Cloning a Voice from a Voicemail

I’ve covered quite a bit of different voice cloning and deepfakes recently and it had me thinking, how much audio is really needed? Is a single voicemail worth of data enough?

My original thought for this was: could a malicious actor spend enough time on the phone with someone, recording their voice, to be able to imitate and impersonate a person’s voice? If I can do it with a voicemail, I can definitely do it with a phone call.

Quite a common attack surface at the moment is attackers calling up service desks pretending to be an employee and asking for a password reset or for credentials. Most recently, with M&S and their recent cyber attack: https://www.independent.co.uk/news/business/m-s-coop-hack-scattered-spider-it-worker-b2745218.html. It’s worth noting this attack was successful without voice impersonation; however, familiarity is one of the most common ways malicious actors increase the success of their attacks.

Normally, and in any good helpdesk / MSP, there should be a method to verify approval however, some helpdesks have been very lax with this. Furthermore, if I were to call up impersonating a CEO or someone of VIP status in a company, would an employee question me?

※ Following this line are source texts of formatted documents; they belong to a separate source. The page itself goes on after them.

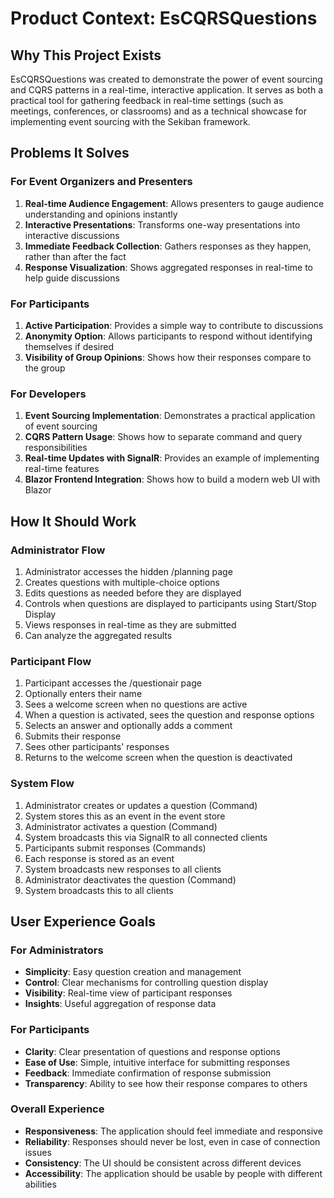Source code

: # Product Context: EsCQRSQuestions

## Why This Project Exists
EsCQRSQuestions was created to demonstrate the power of event sourcing and CQRS patterns in a real-time, interactive application. It serves as both a practical tool for gathering feedback in real-time settings (such as meetings, conferences, or classrooms) and as a technical showcase for implementing event sourcing with the Sekiban framework.

## Problems It Solves

### For Event Organizers and Presenters
1. **Real-time Audience Engagement**: Allows presenters to gauge audience understanding and opinions instantly
2. **Interactive Presentations**: Transforms one-way presentations into interactive discussions
3. **Immediate Feedback Collection**: Gathers responses as they happen, rather than after the fact
4. **Response Visualization**: Shows aggregated responses in real-time to help guide discussions

### For Participants
1. **Active Participation**: Provides a simple way to contribute to discussions
2. **Anonymity Option**: Allows participants to respond without identifying themselves if desired
3. **Visibility of Group Opinions**: Shows how their responses compare to the group

### For Developers
1. **Event Sourcing Implementation**: Demonstrates a practical application of event sourcing
2. **CQRS Pattern Usage**: Shows how to separate command and query responsibilities
3. **Real-time Updates with SignalR**: Provides an example of implementing real-time features
4. **Blazor Frontend Integration**: Shows how to build a modern web UI with Blazor

## How It Should Work

### Administrator Flow
1. Administrator accesses the hidden /planning page
2. Creates questions with multiple-choice options
3. Edits questions as needed before they are displayed
4. Controls when questions are displayed to participants using Start/Stop Display
5. Views responses in real-time as they are submitted
6. Can analyze the aggregated results

### Participant Flow
1. Participant accesses the /questionair page
2. Optionally enters their name
3. Sees a welcome screen when no questions are active
4. When a question is activated, sees the question and response options
5. Selects an answer and optionally adds a comment
6. Submits their response
7. Sees other participants' responses
8. Returns to the welcome screen when the question is deactivated

### System Flow
1. Administrator creates or updates a question (Command)
2. System stores this as an event in the event store
3. Administrator activates a question (Command)
4. System broadcasts this via SignalR to all connected clients
5. Participants submit responses (Commands)
6. Each response is stored as an event
7. System broadcasts new responses to all clients
8. Administrator deactivates the question (Command)
9. System broadcasts this to all clients

## User Experience Goals

### For Administrators
- **Simplicity**: Easy question creation and management
- **Control**: Clear mechanisms for controlling question display
- **Visibility**: Real-time view of participant responses
- **Insights**: Useful aggregation of response data

### For Participants
- **Clarity**: Clear presentation of questions and response options
- **Ease of Use**: Simple, intuitive interface for submitting responses
- **Feedback**: Immediate confirmation of response submission
- **Transparency**: Ability to see how their response compares to others

### Overall Experience
- **Responsiveness**: The application should feel immediate and responsive
- **Reliability**: Responses should never be lost, even in case of connection issues
- **Consistency**: The UI should be consistent across different devices
- **Accessibility**: The application should be usable by people with different abilities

We see it on a regular basis with new starters being targeted with CEO impersonation. This typically stems from the fact a new starter will post on LinkedIn about a job. Attackers will then target the new employee, who may be more susceptible to an attack.

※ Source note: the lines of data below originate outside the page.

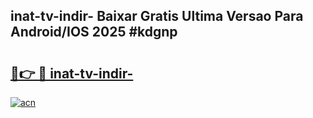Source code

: ## inat-tv-indir- Baixar Gratis Ultima Versao Para Android/IOS 2025 #kdgnp

# <h2><a href="https://ainizakaria.my?title=inat-tv-indir-&ref=20M">🔗👉 🔴 inat-tv-indir-</a></h2>

[![acn](https://github.com/user-attachments/assets/0f9c940e-d8b0-45ae-aac7-cd30a18b3e1c)](https://ainizakaria.my?title=inat-tv-indir-&ref=20M)

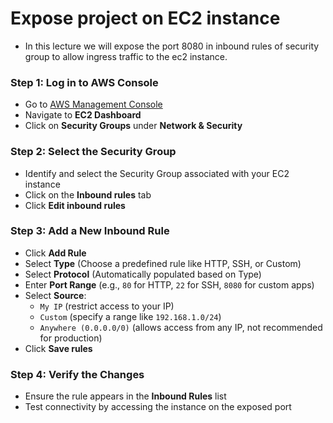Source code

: # Expose project on EC2 instance

- In this lecture we will expose the port 8080 in inbound rules of security group to allow ingress traffic to the ec2 instance.

### **Step 1: Log in to AWS Console**
- Go to [AWS Management Console](https://aws.amazon.com/console/)
- Navigate to **EC2 Dashboard**
- Click on **Security Groups** under **Network & Security**

### **Step 2: Select the Security Group**
- Identify and select the Security Group associated with your EC2 instance
- Click on the **Inbound rules** tab
- Click **Edit inbound rules**

### **Step 3: Add a New Inbound Rule**
- Click **Add Rule**
- Select **Type** (Choose a predefined rule like HTTP, SSH, or Custom)
- Select **Protocol** (Automatically populated based on Type)
- Enter **Port Range** (e.g., `80` for HTTP, `22` for SSH, `8080` for custom apps)
- Select **Source**:
  - `My IP` (restrict access to your IP)
  - `Custom` (specify a range like `192.168.1.0/24`)
  - `Anywhere (0.0.0.0/0)` (allows access from any IP, not recommended for production)
- Click **Save rules**

### **Step 4: Verify the Changes**
- Ensure the rule appears in the **Inbound Rules** list
- Test connectivity by accessing the instance on the exposed port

Let’s begin with a single voicemail:

Step 1 – Get More Data (Even from a 10s Voicemail)

Now, if you only have 10-15 seconds of audio, how do you get more data? Well, we need to start by using the audio we have to create more. We can do this by using a Text To Speech generator (Tortoise-TTS) and feeding our voicemail into it as the baseline and then we can get it to create lots of different short audio clips. We also need to ensure the voice doesn’t sound emotionless. If we are to trying to truely clone a voice, we need to ensure it has different levels of pitch, rhythm and inflection.

Let’s run the tool to generate five (5) audio clips all saying “Hello, My name is Bleekseeks and this is a voice cloning demonstration.” All using the voicemail as the baseline.

Done! We now have five (5) different audio clips, all saying the same thing and the best thing in is, they all have different tones, emotion, mood, or expression. It will also apply the following:

Pitch Slight shifts in vocal pitch (higher/lower).
Rhythm Variation in pacing or pauses between words.
Inflection Emphasis on different syllables or words.
Energy One may sound more enthusiastic, another calmer.

Below are the audio clips generated from the single voicemail and the text-to-speech (TTS) prompt.

Audo clip 1:

Audo clip 2:

Audo clip 3:

Audo clip 4:

Audo clip 5:

Hopefully, you can hear some subtle differences. We have now created synthaised audio clips with the original voicemail voice.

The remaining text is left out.